MATERIAL FOR THIS TASK:
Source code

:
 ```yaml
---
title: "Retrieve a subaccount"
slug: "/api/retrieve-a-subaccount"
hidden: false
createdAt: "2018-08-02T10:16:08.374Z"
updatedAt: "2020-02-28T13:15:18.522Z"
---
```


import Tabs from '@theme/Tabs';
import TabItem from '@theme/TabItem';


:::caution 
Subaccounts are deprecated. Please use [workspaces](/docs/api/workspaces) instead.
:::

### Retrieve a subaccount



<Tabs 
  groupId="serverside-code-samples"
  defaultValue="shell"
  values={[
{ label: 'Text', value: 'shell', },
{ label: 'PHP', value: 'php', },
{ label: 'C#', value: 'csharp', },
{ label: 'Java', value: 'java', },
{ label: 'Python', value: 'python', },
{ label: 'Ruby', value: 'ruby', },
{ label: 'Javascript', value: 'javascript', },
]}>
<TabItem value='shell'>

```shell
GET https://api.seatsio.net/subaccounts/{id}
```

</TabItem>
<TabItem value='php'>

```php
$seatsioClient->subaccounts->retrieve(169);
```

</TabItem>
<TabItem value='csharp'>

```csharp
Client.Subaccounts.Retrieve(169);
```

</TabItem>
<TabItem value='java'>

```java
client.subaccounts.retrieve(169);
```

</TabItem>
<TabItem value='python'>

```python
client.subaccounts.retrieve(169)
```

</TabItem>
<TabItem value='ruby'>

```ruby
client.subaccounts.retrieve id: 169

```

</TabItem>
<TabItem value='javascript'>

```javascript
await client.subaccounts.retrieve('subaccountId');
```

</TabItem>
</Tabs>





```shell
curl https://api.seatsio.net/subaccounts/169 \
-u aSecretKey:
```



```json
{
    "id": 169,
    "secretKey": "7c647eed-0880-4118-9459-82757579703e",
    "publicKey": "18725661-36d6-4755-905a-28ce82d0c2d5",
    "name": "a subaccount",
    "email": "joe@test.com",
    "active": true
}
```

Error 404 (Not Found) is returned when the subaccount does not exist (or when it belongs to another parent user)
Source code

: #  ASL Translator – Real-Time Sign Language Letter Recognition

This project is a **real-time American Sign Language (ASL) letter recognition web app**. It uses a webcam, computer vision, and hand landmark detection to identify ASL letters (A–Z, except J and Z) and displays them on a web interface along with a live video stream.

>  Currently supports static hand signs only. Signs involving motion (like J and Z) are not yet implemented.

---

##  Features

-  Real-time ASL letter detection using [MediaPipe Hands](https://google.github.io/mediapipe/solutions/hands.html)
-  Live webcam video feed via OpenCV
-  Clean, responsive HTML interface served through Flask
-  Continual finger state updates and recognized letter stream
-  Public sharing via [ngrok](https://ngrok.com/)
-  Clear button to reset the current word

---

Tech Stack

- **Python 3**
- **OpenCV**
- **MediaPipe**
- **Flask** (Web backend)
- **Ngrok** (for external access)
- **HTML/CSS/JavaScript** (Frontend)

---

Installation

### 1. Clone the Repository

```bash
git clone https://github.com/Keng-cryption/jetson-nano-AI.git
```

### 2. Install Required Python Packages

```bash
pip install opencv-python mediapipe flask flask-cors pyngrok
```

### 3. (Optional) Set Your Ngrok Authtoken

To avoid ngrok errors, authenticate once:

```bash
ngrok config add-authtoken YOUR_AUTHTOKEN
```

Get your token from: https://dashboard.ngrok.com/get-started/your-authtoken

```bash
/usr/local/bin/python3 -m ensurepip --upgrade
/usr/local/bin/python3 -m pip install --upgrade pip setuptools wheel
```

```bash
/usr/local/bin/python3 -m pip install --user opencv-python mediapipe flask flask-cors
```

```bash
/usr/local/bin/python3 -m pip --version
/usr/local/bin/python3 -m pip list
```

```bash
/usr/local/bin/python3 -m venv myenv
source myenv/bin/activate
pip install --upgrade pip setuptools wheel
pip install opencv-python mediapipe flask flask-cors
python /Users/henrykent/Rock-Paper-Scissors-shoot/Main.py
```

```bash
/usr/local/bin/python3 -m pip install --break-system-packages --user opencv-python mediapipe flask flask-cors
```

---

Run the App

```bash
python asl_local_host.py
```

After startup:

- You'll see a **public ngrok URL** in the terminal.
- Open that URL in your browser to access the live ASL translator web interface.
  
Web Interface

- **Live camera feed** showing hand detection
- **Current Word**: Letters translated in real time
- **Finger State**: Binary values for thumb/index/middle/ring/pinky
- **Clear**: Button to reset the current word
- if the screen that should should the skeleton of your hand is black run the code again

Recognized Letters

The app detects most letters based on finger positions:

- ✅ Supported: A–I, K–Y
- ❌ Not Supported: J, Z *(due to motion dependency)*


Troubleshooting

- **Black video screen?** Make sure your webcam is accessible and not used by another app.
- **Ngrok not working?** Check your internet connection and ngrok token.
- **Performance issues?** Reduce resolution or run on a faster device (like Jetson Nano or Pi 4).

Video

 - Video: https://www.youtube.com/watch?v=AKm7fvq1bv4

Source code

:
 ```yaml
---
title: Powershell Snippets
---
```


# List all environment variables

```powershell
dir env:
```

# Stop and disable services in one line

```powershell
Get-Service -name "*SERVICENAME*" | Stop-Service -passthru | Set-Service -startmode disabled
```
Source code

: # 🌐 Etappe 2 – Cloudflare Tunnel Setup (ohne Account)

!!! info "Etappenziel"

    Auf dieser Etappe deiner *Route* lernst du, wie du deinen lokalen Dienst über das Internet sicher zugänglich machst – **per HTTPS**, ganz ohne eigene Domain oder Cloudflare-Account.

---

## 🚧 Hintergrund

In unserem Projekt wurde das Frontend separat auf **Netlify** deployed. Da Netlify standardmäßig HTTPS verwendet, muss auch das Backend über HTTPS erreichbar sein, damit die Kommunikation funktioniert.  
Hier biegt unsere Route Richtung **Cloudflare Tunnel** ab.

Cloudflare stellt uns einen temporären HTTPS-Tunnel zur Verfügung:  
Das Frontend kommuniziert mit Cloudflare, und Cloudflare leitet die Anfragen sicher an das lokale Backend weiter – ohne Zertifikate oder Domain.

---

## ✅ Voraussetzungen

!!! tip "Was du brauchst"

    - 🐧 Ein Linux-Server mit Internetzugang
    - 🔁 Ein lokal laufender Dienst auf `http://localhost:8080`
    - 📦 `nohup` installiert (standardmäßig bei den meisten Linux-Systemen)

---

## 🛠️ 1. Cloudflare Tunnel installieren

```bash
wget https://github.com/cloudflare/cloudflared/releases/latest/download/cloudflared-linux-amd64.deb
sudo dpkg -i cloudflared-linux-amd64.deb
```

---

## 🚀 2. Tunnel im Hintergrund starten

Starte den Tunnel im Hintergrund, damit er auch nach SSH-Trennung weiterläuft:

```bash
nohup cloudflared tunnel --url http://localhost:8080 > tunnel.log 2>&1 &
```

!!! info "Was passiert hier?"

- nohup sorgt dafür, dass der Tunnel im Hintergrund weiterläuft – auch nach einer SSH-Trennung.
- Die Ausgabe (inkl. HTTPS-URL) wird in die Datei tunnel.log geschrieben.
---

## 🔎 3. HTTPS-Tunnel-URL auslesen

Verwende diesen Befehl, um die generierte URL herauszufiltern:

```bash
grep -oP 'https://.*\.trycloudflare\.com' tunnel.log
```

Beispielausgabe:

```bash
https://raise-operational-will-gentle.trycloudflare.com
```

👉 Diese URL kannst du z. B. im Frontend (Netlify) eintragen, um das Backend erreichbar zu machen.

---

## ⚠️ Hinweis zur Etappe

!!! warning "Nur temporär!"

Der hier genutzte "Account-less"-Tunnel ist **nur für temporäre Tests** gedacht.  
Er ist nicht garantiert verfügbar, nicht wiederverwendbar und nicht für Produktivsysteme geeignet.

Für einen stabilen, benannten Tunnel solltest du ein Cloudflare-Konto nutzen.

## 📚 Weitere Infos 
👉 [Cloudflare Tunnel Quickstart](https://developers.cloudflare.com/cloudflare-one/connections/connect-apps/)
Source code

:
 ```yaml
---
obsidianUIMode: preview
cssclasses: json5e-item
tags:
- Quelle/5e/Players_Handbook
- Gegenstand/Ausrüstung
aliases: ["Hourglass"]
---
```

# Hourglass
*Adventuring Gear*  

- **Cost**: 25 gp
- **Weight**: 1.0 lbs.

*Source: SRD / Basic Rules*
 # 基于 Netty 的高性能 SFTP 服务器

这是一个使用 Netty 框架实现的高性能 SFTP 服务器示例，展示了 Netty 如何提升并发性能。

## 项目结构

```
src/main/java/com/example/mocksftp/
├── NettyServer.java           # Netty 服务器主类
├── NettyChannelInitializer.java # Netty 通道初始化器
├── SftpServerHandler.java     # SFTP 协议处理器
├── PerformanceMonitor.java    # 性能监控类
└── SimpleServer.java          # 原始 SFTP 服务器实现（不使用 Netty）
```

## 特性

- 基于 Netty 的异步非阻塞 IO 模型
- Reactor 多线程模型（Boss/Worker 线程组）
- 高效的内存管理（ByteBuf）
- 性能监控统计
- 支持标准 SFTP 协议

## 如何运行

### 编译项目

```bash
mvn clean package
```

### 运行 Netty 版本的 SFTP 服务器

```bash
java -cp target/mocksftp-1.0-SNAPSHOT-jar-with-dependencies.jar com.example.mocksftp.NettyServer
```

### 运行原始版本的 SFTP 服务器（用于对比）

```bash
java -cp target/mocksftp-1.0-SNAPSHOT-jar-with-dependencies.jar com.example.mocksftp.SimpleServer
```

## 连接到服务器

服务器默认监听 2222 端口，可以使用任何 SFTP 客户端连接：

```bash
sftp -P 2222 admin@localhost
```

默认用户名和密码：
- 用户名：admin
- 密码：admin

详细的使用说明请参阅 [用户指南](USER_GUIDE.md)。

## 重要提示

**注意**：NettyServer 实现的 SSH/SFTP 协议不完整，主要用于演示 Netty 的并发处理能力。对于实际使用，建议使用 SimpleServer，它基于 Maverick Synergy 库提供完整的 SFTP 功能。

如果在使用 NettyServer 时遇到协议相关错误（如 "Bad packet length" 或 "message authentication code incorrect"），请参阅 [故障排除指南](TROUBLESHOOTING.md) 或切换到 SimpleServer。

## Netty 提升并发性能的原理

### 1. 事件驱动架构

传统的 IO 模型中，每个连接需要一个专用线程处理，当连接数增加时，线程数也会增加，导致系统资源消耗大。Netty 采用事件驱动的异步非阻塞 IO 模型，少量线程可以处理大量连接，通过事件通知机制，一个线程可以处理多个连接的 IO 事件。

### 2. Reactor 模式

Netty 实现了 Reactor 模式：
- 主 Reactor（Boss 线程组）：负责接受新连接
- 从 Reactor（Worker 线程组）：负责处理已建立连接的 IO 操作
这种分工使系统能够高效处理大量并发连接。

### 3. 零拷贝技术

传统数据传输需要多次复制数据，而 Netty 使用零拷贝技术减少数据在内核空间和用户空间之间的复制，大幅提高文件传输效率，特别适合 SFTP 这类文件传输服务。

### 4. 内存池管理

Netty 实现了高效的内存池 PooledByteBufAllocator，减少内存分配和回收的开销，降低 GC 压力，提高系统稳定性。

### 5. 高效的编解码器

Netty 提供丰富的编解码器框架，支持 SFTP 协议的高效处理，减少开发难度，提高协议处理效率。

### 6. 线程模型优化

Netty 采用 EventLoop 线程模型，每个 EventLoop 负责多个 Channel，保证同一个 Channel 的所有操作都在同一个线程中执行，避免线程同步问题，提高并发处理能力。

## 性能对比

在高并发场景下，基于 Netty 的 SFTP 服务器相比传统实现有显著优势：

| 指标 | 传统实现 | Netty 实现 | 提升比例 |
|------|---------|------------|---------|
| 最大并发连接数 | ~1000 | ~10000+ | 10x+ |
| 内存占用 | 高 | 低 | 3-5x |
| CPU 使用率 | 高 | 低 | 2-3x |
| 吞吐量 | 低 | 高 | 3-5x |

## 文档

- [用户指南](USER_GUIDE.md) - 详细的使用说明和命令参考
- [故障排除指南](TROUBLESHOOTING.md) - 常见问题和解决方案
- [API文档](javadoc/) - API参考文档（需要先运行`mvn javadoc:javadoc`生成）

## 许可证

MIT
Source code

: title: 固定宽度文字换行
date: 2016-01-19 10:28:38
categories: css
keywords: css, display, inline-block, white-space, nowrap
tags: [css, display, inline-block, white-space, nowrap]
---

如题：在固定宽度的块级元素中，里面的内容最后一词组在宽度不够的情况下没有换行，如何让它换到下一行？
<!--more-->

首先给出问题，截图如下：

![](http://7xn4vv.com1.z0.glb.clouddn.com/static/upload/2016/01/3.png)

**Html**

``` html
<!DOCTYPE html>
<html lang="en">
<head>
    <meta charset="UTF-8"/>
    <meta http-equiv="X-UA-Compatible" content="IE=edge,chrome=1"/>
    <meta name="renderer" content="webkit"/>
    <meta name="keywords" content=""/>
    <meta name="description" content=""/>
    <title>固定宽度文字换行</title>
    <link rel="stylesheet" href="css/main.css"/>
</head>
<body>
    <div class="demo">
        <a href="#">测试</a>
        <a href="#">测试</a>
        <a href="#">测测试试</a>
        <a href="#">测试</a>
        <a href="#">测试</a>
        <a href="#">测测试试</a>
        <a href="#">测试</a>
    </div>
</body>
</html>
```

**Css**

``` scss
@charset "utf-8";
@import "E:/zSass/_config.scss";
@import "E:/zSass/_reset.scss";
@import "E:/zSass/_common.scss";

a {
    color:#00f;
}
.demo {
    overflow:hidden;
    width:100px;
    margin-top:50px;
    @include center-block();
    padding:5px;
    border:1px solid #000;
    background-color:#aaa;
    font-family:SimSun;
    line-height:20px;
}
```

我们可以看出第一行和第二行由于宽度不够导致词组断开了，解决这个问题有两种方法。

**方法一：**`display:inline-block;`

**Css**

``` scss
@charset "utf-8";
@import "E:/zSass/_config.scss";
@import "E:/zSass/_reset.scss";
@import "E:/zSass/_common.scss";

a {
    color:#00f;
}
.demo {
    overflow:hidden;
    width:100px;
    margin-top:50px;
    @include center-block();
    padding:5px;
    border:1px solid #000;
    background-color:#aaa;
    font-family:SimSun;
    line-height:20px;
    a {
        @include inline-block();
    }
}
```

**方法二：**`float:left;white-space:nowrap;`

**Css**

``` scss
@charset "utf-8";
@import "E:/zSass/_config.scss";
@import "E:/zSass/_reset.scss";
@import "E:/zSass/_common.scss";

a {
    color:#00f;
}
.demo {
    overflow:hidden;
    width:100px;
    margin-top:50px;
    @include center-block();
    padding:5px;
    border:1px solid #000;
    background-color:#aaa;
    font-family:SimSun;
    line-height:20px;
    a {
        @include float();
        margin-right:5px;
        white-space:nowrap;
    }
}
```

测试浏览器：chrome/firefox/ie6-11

ASSIGNMENT: Copy out all lines from the material above that contain the string "Hintergrund".

RESULT OF THE TASK:
## 🚧 Hintergrund
## 🚀 2. Tunnel im Hintergrund starten
Starte den Tunnel im Hintergrund, damit er auch nach SSH-Trennung weiterläuft:
- nohup sorgt dafür, dass der Tunnel im Hintergrund weiterläuft – auch nach einer SSH-Trennung.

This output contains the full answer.